### Information supplied
====

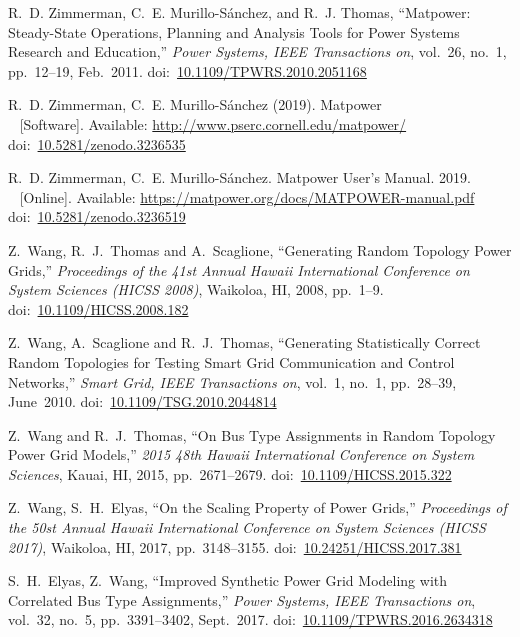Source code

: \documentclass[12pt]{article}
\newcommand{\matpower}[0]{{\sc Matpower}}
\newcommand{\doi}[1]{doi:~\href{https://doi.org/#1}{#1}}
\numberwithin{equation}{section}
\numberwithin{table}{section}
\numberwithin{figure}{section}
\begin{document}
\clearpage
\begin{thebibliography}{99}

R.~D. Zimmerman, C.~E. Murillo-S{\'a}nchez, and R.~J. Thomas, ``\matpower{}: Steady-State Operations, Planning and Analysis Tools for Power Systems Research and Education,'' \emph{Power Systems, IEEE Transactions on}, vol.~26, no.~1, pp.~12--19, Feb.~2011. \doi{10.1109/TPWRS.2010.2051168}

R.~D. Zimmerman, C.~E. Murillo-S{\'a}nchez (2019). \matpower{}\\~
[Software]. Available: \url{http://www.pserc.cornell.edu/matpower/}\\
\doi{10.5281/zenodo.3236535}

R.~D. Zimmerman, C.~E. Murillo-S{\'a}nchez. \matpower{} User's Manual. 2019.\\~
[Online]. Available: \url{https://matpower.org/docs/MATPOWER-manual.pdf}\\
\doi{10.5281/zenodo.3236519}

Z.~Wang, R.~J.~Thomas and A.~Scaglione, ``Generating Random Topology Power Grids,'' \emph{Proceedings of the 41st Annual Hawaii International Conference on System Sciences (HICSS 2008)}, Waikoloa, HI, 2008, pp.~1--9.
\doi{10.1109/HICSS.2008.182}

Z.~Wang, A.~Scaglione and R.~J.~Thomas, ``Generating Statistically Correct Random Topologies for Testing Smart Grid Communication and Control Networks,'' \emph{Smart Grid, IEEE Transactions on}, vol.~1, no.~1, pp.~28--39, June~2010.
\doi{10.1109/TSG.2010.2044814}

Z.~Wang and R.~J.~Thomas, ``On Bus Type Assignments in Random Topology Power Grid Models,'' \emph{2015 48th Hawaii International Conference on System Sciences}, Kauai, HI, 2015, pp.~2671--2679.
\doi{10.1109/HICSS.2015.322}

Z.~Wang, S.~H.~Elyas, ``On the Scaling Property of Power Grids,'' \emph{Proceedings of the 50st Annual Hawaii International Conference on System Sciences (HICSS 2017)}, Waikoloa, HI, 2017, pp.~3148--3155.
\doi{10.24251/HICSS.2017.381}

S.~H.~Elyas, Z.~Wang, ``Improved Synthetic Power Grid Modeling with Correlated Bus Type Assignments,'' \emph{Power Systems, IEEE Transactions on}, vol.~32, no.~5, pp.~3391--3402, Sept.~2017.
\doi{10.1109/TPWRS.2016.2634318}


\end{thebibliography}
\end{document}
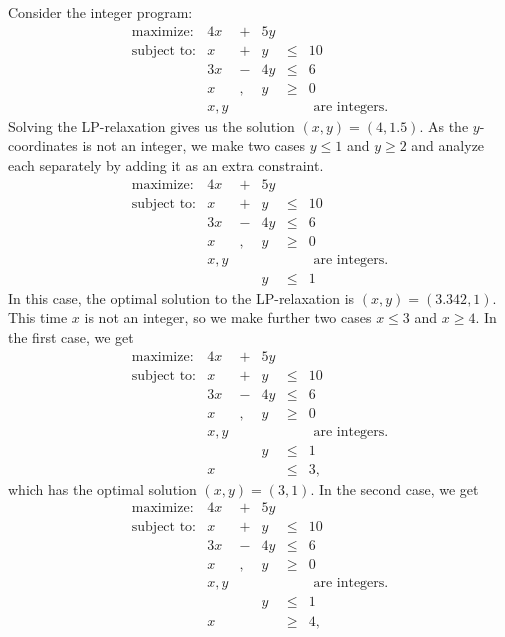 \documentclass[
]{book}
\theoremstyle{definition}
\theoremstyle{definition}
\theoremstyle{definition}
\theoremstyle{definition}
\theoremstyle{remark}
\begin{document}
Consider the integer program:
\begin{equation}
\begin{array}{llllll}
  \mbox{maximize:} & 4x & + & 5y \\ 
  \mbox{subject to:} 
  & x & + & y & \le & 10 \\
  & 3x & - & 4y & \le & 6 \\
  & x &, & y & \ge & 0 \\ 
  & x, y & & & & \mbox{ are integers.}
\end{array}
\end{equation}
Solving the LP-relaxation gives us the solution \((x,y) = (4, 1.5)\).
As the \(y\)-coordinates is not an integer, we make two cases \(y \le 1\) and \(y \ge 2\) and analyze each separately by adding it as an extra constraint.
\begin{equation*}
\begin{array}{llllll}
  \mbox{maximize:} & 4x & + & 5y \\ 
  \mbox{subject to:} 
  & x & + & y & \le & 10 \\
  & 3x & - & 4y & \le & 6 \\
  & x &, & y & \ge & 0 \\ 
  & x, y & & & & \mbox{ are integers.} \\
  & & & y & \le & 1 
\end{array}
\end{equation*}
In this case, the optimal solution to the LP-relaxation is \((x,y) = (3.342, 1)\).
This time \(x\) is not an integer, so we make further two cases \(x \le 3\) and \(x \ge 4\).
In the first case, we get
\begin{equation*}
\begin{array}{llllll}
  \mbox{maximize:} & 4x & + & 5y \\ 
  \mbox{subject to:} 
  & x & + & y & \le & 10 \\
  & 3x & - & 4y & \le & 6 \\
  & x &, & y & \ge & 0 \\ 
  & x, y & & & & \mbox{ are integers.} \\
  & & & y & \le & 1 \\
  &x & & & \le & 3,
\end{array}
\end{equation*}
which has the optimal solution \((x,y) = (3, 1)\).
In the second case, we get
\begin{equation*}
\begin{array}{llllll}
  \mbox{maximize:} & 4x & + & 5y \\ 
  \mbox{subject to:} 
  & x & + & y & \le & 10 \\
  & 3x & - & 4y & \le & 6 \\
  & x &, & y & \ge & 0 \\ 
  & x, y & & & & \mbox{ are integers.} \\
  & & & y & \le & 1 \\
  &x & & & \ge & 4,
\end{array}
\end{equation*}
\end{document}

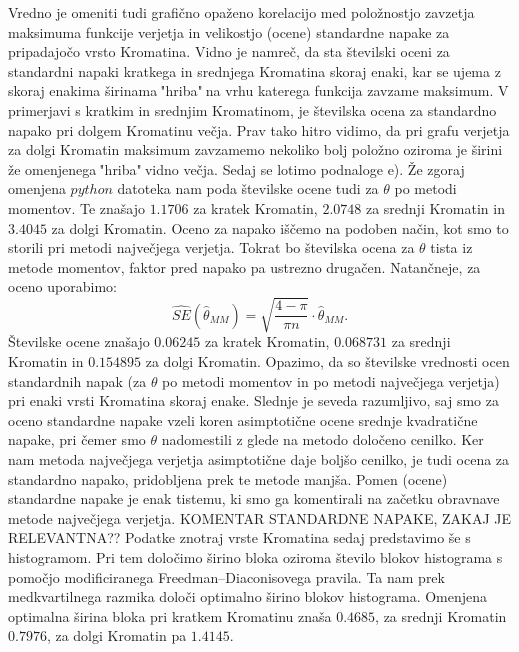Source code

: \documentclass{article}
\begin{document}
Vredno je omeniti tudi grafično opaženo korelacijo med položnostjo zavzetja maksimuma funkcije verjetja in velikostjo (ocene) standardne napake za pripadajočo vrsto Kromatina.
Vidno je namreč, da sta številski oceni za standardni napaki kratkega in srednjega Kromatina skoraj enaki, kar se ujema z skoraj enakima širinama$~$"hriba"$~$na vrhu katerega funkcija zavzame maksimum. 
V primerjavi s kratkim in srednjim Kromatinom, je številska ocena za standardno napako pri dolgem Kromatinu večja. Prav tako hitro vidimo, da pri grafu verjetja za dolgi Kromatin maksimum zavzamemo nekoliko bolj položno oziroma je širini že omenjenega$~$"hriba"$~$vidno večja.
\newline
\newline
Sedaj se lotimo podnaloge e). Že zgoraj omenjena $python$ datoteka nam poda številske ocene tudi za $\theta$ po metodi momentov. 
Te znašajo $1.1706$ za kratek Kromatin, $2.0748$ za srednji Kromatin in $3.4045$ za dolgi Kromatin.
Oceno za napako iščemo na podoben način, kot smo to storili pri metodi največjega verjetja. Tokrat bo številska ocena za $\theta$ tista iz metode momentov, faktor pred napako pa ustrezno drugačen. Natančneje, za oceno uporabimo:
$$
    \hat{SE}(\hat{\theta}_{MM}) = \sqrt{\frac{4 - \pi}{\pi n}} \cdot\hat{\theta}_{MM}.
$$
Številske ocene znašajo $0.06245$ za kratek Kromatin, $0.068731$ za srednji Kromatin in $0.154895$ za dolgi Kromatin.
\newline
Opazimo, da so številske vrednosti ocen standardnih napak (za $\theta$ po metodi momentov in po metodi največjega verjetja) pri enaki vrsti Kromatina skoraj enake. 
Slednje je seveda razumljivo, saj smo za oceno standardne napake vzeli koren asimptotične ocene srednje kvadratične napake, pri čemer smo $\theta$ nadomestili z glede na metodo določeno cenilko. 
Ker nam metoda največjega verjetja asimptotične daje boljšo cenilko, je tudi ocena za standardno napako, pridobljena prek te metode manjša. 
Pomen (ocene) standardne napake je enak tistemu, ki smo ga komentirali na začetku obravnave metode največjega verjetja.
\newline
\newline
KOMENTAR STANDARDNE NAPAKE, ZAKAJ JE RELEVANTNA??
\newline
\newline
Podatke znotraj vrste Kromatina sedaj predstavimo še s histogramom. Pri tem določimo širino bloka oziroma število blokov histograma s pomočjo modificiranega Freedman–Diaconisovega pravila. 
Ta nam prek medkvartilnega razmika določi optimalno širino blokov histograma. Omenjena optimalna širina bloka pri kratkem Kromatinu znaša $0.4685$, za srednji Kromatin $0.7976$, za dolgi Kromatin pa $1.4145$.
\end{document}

====

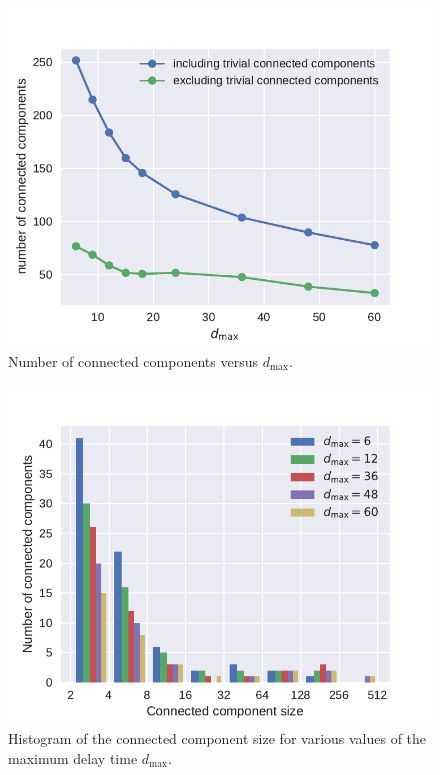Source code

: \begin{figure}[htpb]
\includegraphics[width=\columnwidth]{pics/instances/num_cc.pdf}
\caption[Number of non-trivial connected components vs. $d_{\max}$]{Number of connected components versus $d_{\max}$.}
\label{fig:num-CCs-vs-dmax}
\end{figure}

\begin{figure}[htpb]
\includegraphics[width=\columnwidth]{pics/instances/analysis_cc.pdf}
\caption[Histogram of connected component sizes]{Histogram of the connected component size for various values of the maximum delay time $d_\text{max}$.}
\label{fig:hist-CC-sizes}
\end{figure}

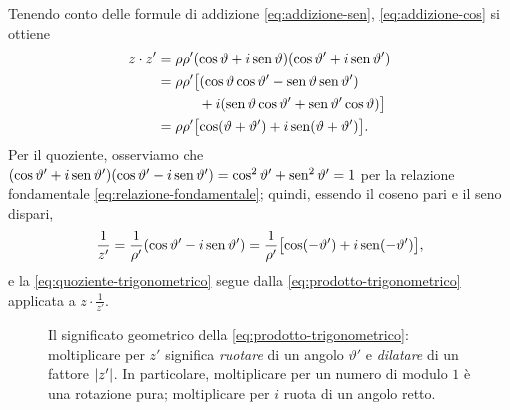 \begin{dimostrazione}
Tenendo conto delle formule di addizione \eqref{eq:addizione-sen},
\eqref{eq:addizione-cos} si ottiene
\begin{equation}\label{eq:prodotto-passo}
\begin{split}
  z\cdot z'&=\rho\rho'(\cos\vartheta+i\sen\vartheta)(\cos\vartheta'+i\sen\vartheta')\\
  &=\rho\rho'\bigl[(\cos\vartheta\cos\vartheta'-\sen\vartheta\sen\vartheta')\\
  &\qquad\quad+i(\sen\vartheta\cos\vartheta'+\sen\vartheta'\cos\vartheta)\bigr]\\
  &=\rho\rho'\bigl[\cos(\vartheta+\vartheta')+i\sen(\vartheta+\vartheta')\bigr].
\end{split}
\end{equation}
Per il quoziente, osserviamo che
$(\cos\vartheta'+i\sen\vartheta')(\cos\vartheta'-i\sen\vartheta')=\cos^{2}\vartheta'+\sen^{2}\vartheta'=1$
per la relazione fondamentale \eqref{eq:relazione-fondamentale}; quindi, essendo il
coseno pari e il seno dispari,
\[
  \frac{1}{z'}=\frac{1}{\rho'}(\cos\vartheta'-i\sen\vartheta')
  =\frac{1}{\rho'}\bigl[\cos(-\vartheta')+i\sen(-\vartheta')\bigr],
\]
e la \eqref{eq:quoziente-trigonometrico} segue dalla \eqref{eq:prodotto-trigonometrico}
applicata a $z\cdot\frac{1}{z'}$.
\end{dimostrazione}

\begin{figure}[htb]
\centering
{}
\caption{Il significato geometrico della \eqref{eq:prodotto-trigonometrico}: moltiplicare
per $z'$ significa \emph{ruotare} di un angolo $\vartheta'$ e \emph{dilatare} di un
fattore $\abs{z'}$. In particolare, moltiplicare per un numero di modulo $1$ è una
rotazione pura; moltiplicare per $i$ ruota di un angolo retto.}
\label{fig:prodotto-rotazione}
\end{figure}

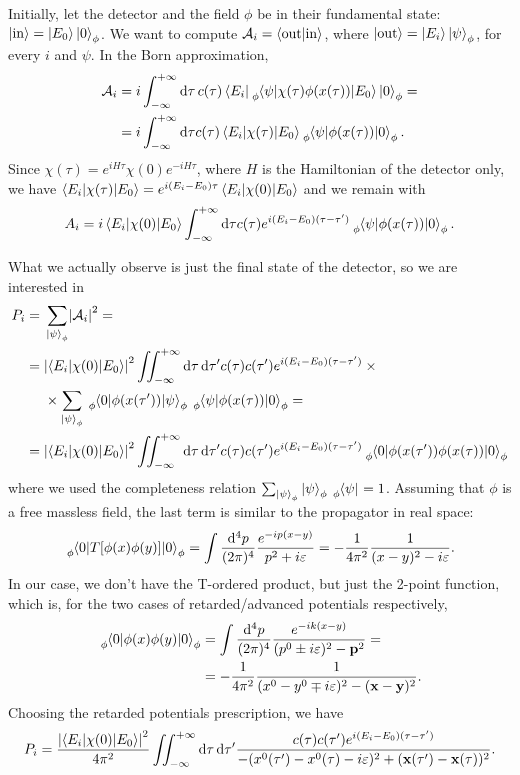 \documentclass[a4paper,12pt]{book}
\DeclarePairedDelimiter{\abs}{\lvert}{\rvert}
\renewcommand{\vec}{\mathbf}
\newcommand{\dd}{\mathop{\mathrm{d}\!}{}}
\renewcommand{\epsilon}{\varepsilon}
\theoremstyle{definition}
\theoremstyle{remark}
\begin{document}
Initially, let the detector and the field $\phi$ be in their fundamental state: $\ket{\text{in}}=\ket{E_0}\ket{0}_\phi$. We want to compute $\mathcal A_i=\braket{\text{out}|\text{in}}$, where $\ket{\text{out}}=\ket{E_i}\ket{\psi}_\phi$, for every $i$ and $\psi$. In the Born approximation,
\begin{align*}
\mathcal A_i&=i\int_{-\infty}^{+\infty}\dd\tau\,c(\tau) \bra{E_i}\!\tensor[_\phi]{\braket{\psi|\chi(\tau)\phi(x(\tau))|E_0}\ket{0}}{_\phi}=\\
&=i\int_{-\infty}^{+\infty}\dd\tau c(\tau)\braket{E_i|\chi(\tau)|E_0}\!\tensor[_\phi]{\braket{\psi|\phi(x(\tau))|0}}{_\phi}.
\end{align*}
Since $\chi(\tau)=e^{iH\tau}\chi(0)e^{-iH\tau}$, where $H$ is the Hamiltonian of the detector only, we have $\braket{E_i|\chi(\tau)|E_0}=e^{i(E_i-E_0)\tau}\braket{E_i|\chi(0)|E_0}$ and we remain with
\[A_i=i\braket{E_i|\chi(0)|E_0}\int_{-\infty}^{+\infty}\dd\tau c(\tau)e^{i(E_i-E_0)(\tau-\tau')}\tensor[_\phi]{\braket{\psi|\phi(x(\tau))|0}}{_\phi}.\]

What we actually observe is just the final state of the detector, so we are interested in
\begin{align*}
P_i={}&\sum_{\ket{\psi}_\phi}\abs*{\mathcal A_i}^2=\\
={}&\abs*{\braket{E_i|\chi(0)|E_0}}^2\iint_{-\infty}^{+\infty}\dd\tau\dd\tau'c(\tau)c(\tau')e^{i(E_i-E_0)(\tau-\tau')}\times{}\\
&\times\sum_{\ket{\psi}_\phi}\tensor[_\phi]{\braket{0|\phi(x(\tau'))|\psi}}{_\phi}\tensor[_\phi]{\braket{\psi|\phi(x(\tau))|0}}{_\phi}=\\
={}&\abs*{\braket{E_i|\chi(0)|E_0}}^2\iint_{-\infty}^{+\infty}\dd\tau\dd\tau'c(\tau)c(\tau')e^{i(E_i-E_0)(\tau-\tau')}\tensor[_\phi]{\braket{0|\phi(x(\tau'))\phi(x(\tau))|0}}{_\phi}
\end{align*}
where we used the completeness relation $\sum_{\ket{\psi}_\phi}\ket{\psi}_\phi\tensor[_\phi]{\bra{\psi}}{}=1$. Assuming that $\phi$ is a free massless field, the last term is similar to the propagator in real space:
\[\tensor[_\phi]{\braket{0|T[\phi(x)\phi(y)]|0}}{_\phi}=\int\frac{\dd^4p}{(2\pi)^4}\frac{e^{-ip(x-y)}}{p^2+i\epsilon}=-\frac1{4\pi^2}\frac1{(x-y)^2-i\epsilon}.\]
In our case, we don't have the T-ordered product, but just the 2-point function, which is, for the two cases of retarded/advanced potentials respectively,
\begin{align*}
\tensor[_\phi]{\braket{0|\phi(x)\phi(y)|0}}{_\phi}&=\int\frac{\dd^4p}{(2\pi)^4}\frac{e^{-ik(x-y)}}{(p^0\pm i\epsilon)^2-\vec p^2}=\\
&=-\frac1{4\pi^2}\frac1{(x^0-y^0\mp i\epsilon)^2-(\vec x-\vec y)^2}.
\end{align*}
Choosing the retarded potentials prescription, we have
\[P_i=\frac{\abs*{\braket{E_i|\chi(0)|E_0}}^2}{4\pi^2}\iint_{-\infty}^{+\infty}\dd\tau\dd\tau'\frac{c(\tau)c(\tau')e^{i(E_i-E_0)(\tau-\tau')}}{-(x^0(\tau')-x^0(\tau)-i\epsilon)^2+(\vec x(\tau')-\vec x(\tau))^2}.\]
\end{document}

====

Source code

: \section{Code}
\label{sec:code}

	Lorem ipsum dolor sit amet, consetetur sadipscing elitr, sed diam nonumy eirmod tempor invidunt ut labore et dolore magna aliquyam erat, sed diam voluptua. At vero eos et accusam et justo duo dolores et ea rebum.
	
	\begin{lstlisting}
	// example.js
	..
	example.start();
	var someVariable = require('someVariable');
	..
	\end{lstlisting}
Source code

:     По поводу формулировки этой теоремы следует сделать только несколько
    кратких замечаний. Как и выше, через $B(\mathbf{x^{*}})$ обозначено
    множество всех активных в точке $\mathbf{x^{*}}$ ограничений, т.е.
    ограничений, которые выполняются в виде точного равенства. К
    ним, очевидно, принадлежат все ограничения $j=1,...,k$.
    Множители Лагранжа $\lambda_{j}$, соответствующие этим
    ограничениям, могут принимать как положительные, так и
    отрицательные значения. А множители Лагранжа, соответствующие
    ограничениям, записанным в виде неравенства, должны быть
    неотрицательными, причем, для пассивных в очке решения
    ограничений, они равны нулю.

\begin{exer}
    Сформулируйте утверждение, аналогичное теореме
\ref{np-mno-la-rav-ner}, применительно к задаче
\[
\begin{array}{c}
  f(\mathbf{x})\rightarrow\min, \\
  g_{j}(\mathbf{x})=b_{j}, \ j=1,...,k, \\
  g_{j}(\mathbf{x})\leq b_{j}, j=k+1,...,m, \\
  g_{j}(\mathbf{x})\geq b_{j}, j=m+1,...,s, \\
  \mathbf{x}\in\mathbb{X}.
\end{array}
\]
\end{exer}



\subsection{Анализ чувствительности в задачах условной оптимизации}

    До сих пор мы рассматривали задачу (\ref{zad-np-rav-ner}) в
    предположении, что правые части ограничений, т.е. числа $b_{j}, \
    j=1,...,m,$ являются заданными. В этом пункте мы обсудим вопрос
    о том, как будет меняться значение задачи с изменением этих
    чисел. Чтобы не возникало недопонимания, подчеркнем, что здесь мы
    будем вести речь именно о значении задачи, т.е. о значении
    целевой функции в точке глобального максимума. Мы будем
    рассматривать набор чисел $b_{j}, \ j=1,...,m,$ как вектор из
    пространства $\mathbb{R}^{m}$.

====

### What you have to do
Where a line in the listing above contains "text", copy that line.

### Response
\caption[Histogram of connected component sizes]{Histogram of the connected component size for various values of the maximum delay time $d_\text{max}$.}
Initially, let the detector and the field $\phi$ be in their fundamental state: $\ket{\text{in}}=\ket{E_0}\ket{0}_\phi$. We want to compute $\mathcal A_i=\braket{\text{out}|\text{in}}$, where $\ket{\text{out}}=\ket{E_i}\ket{\psi}_\phi$, for every $i$ and $\psi$. In the Born approximation,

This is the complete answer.